Monday, April 07, 2008

on Honor

What is honor? a word. What is in that word honor? What is that honor? air. A trim reckoning! -- Shakespeare, Henry IV, Part 1


I grow weary of the cult of the soldier in wartime. Weary of hearing people praise the soldiers for having served "honorably." How is it possible to serve honorably in a dishonorable war? An illegal war of colonial conquest? It would be like saying one has served honorably in a group action that, under close analysis, resolves into a gang rape. How can anyone who serves in this abomination of a war come out of it unsullied?

What can we say of our soldiers that is true? We can say that they've been tricked into serving in a dishonorable war -- have been fooled by words such as "duty" and "honor" and "freedom" and "democracy." We can pity them for their misuse and abuse, for being put in harm's way for no good reason and for a host of bad ones.

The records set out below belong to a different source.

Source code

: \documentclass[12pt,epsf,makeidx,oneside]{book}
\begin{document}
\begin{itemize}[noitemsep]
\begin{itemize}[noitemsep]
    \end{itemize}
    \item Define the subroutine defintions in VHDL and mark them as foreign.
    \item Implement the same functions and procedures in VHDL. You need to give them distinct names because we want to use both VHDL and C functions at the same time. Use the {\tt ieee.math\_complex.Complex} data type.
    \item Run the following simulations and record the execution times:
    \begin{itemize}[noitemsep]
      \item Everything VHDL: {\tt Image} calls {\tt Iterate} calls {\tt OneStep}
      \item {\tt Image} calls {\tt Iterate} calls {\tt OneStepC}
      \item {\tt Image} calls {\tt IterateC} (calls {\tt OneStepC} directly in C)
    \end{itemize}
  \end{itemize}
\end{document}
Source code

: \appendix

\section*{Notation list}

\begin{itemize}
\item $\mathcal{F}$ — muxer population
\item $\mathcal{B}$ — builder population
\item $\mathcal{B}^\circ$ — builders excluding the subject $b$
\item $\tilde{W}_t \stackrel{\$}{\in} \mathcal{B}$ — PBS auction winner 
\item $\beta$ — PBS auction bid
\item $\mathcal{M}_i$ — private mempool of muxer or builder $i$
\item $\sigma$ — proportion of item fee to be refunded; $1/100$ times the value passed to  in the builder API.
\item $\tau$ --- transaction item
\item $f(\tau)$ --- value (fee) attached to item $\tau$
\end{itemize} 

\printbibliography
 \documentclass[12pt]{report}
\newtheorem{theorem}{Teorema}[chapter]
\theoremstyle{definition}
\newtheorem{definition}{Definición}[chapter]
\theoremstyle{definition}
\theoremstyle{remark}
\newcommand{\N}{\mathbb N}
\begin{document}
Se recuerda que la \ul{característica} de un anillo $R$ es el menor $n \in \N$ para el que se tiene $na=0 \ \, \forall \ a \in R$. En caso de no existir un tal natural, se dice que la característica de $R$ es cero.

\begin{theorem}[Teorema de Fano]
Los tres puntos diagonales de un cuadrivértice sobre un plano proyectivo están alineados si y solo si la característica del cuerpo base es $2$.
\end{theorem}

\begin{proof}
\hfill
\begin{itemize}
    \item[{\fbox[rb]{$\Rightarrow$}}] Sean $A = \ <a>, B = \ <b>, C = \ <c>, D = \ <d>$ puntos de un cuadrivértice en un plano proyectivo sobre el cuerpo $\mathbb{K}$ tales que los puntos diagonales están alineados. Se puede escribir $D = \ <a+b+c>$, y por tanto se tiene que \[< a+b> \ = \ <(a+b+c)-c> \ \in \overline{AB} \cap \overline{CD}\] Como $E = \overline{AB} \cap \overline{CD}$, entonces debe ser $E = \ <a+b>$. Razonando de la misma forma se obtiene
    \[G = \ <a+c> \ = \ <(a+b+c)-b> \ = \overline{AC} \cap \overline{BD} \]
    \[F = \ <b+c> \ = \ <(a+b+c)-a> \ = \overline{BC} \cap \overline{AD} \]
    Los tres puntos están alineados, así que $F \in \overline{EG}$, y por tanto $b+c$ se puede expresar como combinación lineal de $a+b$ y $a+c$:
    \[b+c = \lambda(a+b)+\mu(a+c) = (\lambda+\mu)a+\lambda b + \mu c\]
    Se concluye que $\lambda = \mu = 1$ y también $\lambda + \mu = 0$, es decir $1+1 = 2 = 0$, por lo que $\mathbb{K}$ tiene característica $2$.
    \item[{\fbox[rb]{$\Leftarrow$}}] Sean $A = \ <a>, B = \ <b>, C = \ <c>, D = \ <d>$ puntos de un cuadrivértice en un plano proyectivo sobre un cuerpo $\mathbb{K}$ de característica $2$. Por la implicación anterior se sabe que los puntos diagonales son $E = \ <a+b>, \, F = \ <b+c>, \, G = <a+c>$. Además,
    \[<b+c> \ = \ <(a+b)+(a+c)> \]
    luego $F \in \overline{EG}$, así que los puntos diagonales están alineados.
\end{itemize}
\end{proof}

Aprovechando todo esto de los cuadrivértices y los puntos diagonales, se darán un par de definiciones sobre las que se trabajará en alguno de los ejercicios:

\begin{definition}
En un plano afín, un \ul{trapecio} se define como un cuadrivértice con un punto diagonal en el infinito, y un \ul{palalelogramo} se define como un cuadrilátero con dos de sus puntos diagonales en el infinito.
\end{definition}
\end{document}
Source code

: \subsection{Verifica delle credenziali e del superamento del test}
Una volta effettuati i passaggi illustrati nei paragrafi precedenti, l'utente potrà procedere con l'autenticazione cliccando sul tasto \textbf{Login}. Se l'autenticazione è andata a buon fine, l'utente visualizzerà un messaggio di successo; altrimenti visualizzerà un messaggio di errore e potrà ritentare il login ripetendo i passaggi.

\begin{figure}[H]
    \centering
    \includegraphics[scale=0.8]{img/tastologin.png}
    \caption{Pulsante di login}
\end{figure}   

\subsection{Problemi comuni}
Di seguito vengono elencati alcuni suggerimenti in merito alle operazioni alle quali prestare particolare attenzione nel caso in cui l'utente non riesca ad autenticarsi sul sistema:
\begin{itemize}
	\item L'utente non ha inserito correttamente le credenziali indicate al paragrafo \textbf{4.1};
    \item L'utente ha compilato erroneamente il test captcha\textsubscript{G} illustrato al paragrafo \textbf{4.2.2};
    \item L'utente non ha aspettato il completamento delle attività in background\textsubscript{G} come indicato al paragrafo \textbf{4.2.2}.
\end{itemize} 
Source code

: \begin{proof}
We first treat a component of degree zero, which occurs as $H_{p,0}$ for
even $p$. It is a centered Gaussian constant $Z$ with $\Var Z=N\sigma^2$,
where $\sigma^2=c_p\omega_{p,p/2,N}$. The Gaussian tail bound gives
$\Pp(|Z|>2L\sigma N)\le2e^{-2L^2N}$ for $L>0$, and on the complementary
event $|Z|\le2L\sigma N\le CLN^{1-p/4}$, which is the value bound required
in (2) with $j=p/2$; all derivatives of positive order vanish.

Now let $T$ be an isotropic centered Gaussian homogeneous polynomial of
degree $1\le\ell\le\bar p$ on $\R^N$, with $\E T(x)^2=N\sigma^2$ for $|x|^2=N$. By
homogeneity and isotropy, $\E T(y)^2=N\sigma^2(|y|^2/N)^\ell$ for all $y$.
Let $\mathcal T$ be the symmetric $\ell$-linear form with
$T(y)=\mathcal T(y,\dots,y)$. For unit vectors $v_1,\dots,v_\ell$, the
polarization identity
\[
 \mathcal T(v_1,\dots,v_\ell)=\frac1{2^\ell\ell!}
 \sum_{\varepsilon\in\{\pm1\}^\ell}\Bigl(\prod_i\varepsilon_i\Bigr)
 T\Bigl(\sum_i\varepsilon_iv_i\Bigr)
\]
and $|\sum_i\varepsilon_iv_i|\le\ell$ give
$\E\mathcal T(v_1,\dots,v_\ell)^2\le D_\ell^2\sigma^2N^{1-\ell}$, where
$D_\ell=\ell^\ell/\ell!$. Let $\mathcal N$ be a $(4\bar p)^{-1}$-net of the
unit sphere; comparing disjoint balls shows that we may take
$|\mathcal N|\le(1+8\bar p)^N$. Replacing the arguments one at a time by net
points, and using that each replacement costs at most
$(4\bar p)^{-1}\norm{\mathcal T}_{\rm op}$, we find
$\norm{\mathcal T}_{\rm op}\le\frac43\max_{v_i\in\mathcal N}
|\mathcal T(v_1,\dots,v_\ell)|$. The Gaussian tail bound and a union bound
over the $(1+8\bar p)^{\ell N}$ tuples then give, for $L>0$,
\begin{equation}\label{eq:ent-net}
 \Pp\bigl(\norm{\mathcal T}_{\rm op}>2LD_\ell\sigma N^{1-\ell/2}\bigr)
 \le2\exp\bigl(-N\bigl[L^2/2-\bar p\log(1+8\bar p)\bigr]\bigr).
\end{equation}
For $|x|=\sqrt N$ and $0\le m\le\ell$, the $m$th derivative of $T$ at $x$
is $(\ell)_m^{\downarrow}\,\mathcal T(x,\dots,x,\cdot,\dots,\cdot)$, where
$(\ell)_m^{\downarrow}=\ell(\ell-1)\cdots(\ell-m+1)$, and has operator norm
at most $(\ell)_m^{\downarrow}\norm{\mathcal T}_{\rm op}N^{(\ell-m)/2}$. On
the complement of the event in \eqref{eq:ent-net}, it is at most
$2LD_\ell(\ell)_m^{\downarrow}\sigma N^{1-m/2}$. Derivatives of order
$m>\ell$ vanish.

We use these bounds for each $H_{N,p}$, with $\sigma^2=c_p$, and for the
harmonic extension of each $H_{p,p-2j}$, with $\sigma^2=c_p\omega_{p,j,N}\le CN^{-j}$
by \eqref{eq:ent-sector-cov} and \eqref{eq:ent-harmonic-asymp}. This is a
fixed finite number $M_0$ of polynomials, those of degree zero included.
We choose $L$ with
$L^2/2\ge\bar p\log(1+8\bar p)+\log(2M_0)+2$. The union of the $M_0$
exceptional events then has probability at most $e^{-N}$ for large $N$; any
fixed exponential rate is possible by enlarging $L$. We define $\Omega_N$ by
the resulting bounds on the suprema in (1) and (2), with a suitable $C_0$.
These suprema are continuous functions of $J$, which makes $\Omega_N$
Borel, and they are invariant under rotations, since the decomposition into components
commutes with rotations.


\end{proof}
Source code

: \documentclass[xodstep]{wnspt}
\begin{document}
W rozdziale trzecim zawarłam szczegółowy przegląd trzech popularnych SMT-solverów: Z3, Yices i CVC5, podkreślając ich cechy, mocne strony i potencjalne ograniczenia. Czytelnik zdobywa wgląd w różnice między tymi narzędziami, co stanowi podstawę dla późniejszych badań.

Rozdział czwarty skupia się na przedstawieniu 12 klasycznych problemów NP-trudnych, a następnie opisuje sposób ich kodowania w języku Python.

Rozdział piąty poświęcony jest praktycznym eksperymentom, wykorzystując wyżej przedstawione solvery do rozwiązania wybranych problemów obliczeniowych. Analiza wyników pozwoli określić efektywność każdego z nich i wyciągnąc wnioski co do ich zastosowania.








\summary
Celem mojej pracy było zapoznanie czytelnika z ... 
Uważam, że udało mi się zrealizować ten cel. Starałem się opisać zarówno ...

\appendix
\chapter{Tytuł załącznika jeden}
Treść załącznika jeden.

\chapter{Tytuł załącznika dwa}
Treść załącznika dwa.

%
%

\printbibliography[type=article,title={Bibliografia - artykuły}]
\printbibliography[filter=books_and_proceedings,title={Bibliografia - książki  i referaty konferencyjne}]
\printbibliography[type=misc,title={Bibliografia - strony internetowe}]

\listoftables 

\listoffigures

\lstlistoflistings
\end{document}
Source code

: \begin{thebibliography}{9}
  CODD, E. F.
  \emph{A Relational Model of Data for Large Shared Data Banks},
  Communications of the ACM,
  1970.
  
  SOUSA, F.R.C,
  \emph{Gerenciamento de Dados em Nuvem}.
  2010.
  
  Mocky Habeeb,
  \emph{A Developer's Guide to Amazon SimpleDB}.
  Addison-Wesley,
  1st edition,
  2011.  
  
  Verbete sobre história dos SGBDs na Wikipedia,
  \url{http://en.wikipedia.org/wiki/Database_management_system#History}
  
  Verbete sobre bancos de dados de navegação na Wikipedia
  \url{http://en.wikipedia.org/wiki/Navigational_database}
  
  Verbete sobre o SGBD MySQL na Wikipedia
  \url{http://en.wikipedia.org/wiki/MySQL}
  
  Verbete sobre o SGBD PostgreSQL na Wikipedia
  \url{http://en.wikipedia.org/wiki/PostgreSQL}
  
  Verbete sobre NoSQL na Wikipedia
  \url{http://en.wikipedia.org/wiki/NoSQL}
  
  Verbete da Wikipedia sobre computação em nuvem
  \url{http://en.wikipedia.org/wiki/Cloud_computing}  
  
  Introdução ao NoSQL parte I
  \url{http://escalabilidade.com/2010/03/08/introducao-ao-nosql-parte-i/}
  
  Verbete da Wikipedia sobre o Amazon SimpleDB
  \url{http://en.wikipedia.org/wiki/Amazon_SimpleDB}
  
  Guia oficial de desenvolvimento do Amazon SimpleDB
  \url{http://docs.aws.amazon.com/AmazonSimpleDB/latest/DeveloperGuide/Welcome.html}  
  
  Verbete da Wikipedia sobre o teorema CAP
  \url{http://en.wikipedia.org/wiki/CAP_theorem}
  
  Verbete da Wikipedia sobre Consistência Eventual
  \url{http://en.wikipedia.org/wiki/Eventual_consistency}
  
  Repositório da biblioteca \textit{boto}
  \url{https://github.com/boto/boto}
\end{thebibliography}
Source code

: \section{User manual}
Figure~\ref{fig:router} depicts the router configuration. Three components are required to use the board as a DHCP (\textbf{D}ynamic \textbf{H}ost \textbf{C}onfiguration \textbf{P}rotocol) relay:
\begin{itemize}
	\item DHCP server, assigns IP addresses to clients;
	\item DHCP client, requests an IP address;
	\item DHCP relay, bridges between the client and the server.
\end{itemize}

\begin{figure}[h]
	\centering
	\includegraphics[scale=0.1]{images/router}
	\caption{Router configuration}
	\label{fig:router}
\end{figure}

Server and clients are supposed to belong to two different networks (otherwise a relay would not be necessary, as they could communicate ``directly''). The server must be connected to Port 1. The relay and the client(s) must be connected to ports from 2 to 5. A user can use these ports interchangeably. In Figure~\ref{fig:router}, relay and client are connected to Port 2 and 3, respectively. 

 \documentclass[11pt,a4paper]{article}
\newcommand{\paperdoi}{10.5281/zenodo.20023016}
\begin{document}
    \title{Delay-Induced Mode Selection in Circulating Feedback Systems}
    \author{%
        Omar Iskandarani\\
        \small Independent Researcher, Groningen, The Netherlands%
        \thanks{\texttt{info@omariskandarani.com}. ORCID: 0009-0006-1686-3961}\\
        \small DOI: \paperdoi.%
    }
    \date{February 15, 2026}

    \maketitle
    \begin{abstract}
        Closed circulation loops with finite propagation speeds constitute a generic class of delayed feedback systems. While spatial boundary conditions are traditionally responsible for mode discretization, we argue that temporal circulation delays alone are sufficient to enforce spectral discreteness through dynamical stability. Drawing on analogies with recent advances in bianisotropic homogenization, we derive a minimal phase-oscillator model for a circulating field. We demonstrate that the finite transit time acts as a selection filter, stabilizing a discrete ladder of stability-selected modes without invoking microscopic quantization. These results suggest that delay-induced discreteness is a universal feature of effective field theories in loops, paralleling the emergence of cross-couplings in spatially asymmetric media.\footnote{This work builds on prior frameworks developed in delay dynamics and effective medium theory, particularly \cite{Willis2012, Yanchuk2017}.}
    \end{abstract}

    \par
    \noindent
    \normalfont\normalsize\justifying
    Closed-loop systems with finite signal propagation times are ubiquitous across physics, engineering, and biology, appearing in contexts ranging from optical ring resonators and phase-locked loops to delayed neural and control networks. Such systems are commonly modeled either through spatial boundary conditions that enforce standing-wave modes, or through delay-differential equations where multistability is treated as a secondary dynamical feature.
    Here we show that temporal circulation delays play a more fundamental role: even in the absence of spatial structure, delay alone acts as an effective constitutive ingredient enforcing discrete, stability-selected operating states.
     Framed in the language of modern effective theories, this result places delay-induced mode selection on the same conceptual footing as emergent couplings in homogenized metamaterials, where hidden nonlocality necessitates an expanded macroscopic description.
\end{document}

In my eyes, the most honorable soldiers in this war have been those who, possessed of the intelligence to see this war for what it is, have refused to continue to serve and have done so at the risk of their freedom. Now there is true honor. There is true courage. There is true patriotism.

Am I saying it is impossible for a soldier in Iraq to behave in an admirable way? Of course not. The soldier who throws himself on a grenade to save his fellow soldiers is acting courageously, and we admire courage. Yet we find ourselves wishing that he had never been put in the horrible situation where he had to make this fateful decision. We rightly blame the warmongers who put him there.

Rich man's war, poor man's fight. Never truer than now, than with the fight in Iraq.